We are four months into quarantine now with unspecified months still to go. It's nerve-racking, and, for many of us, work and school are about to become a full-blown obstacle course—again. But in the middle of this mess, I've been hearing about an unexpected bright spot from my coaching clients isolated at home. I'm getting a chorus of calls from them, saying things like: I forgot to criticize my body all day yesterday! I can't believe how much time and energy (and money!) I burned beating up on myself before all of this.


People are hesitant to speak publicly about it because, at the moment, "body image" feels self-indulgent, but I'm heartened by the idea that, alone at home, we are forgetting our bodies in the most wonderful ways. We are steadily forgetting to posture, pose, or disguise "offending" body parts. Time and space apart from others is allowing us to discover what it means to live inside of our bodies—free of judgment.


At the same time, mortality is blinking in our peripheral vision as Covid-19 marches through our communities. We are suddenly, starkly aware of the power of human bodies to heal, the fragility of those that don’t, and the inexplicable injustice that separates the two. We know better than to disparage healthy bodies under such circumstances—even our own, even if we’ve spent a lifetime putting them down.


For those of you newer to this community, I’ve been an author, health coach, and personal trainer for nearly twenty years. I specialize in helping people reconnect with their bodies under stressful circumstances: depression, anxiety, injuries, eating disorders, chronic pain, or good old-fashioned burnout. I don’t run boot camps or marathons. In fact, I don’t run anywhere at all. I walk, hike, and jump on trampolines with my son. I sit on my couch and eat cookie dough when the impulse strikes. I’ve made a career and a mission out of making peace with my body and helping others do the same, but a final, absolute ceasefire has remained elusive. Until now. 

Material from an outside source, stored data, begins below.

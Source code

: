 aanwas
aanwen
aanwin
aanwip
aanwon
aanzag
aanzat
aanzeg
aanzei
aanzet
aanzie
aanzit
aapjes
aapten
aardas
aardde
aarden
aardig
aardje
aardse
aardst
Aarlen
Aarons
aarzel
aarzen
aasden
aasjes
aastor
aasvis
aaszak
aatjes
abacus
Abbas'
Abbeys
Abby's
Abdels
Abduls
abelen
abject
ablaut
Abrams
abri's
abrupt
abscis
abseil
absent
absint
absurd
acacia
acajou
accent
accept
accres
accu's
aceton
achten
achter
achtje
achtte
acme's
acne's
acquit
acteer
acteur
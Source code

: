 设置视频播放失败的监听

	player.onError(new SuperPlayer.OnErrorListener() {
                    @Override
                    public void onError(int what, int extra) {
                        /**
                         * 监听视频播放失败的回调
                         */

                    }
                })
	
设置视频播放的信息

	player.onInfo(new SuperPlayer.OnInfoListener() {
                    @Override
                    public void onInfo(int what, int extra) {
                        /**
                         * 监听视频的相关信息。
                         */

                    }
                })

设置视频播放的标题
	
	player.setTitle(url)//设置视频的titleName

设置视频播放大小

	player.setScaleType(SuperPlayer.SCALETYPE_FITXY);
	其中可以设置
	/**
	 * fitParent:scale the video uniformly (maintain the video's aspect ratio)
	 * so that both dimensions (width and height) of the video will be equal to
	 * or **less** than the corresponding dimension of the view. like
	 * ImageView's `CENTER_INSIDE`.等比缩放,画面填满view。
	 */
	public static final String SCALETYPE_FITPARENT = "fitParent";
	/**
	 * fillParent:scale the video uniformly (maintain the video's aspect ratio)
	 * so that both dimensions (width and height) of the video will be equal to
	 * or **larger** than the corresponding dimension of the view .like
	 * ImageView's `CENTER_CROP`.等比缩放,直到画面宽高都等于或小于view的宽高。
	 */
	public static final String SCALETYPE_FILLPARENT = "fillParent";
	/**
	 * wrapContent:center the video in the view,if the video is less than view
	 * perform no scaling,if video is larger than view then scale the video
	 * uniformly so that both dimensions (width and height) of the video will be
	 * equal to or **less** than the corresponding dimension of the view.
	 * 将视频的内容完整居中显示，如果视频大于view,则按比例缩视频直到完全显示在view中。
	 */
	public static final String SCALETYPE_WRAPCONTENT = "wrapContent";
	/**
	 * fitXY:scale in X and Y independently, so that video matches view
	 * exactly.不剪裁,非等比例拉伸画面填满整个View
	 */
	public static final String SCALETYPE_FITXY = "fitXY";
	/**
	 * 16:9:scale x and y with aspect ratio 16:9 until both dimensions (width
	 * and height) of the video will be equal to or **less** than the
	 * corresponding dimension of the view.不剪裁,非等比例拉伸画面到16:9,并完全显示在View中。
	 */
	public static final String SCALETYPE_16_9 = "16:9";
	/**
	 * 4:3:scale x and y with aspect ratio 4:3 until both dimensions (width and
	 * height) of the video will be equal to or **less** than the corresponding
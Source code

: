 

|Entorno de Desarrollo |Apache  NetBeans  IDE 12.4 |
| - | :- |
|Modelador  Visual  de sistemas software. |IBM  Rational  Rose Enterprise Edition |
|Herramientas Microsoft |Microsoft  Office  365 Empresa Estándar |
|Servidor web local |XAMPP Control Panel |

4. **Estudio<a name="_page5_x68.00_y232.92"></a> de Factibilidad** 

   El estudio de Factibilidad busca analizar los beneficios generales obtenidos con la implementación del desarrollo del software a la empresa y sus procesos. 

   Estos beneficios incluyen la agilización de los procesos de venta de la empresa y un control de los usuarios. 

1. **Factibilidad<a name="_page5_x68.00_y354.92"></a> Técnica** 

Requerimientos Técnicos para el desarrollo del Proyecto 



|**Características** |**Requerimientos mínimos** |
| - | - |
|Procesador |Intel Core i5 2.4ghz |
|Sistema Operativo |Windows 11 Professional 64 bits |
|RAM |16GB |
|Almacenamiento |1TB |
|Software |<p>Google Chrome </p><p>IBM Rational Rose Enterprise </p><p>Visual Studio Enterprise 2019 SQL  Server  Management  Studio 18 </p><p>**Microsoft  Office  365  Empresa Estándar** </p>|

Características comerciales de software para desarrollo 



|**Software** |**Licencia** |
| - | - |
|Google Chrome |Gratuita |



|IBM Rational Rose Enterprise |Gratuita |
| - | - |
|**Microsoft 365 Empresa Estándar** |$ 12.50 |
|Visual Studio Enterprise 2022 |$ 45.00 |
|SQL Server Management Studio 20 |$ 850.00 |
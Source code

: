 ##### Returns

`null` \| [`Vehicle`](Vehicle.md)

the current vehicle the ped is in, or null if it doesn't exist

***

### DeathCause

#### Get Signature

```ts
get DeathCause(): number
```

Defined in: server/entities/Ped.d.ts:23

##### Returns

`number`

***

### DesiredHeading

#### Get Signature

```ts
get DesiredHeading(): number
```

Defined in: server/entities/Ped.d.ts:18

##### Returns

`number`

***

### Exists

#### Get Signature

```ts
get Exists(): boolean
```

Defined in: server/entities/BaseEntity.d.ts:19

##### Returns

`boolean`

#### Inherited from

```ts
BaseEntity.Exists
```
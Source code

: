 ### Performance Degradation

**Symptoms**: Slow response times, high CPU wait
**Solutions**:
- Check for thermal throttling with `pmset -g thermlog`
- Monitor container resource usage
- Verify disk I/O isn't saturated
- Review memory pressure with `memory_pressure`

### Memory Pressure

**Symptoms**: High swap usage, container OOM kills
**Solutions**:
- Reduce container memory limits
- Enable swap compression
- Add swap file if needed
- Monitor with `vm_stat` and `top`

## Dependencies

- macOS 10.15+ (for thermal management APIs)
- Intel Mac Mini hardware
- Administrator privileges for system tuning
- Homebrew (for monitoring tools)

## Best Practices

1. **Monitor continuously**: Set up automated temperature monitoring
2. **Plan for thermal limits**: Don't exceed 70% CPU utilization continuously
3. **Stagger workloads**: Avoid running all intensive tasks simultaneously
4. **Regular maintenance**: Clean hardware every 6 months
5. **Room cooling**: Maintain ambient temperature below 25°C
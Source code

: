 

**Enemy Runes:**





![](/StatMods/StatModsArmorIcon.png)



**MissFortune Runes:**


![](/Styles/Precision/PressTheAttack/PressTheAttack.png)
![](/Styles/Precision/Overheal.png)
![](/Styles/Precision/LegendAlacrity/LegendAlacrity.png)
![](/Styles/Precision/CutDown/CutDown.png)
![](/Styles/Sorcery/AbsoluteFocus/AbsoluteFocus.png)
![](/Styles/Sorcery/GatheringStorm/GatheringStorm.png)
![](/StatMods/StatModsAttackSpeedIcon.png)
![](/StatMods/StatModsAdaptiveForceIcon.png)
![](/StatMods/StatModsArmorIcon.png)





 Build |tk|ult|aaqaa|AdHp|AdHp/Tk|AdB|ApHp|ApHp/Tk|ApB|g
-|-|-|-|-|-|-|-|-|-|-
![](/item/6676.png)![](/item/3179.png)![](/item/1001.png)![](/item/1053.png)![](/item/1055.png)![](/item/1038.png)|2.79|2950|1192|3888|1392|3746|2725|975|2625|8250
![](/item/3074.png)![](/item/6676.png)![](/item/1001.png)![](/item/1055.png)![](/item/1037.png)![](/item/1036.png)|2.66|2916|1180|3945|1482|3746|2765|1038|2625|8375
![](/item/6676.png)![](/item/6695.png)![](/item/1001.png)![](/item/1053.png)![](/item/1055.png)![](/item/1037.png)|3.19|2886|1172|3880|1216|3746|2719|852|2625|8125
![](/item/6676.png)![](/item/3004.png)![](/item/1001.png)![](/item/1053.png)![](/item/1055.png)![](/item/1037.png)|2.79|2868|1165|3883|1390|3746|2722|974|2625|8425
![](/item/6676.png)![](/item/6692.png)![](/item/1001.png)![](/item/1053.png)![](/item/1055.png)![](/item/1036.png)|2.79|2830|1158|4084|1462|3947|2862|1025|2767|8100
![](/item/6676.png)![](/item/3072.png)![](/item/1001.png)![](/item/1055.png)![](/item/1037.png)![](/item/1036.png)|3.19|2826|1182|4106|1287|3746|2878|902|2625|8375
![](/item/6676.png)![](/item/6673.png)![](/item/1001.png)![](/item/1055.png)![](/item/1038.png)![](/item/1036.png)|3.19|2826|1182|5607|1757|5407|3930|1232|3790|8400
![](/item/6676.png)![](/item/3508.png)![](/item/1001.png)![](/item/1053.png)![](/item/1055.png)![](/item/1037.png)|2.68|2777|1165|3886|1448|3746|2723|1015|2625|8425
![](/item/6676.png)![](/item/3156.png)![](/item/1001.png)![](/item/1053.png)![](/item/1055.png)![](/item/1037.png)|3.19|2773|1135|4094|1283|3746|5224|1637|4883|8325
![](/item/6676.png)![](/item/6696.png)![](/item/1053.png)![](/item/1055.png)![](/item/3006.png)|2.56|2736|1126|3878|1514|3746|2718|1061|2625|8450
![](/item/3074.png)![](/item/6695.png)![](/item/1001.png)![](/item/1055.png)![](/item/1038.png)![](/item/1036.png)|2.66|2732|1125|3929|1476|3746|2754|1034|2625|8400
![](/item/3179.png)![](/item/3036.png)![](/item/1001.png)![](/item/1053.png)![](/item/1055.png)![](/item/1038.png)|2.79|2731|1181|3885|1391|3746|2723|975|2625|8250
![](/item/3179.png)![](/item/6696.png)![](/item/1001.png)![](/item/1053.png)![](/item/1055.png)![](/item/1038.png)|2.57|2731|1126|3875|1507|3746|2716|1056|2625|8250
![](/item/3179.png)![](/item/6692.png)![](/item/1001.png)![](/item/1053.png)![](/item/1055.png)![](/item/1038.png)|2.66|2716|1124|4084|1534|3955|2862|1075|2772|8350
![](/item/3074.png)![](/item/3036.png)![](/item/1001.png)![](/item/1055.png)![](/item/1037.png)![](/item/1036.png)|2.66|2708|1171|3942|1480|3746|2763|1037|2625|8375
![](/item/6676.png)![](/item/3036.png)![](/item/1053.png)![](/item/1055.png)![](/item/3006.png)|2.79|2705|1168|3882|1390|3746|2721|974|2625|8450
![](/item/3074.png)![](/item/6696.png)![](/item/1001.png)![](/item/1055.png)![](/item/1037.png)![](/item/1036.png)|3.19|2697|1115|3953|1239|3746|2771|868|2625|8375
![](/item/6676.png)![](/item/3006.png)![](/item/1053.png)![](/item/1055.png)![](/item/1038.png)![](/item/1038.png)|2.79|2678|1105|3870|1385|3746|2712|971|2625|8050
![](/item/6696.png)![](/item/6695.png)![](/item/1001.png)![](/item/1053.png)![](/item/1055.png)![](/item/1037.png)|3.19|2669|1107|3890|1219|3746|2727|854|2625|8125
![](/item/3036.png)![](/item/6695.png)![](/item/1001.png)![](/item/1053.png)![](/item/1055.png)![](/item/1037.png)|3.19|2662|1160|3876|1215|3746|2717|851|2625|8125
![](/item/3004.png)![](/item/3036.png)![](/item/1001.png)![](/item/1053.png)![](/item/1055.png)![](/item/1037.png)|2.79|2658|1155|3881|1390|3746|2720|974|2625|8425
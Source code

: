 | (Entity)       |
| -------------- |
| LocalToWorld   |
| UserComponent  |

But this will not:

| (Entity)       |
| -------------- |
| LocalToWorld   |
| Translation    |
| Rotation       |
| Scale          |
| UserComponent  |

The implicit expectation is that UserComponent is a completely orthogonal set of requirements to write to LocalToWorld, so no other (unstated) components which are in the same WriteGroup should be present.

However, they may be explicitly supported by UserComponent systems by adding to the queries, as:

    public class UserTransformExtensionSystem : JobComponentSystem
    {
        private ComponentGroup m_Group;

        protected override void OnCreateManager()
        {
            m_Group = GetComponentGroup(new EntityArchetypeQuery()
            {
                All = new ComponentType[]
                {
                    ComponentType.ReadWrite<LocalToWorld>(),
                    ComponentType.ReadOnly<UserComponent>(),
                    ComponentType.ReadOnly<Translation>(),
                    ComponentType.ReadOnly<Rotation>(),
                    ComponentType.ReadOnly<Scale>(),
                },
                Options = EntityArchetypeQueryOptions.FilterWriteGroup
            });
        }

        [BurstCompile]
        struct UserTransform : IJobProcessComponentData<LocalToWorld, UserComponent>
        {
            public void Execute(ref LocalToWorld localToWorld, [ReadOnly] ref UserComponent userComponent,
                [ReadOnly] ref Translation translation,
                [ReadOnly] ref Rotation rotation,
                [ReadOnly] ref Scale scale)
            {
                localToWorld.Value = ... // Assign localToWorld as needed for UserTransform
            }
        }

These past few months, in the eyes of others, we have existed only from the shoulders up, encased in two-dimensional, rectangular boxes. While, for those of us lucky enough to be safe in the confines of home, our bodies are doing all the things they are meant to do. They are walking, stretching, and sleeping. They're eating, digesting, and generating the energy we need to live.


Before we were confined to our homes—applying for unemployment, rationing fresh vegetables, and surfing Etsy for D.I.Y. PPE—the conversations I heard around “wellness” frequently went something like this: “I do Bikram. What about you?” “I do Soul Cycle.” “Do you use a fitness tracker?” “Yeah, and I’m on strict keto. It keeps me in line.”


But now, finally—when I least expected it—my clients are stepping out of line, one by one, and I am following behind with a brass band and a cow bell. Social isolation is coaxing us to opt out. No more comparisons. No more value judgments based on weight, age, or body type. Just us, moving through days, alive and functional. It's a spectacular kind of freedom. The energy lost on body image is being blissfully reduced to a sputtering yawn.


In his groundbreaking book, The Body Keeps the Score, internationally-renowned psychiatrist Bessel van der Kolk wrote, “Once you start approaching your body with curiosity rather than with fear, everything shifts.”


So I’m curious:


What does it mean to feel “well” when wellness has nothing to do with the good opinion of others? What if each of us have the wisdom required to choose for ourselves what needs “fixing” in our lives and what doesn’t? And what if we’re just fine, at least sometimes, leaving well enough alone?


Our nervous systems are on fire. We are living in a barrage of financial, emotional, and physiological strain. And when humans are on fire, we get through it and grow stronger by sheltering in place as needed and then taking action.


We may not be able to move freely in the world, but we can practice the extraordinary liberty of moving freely in our bodies. We can practice stepping out of bounds within our boundaries. With a visceral understanding of what it means to be unapologetic in our skin, we are capable—in quarantine and beyond—of offering a lot more grace to the bodies that sustain us. With that, we can listen better, and respond with whatever reinforcements we need.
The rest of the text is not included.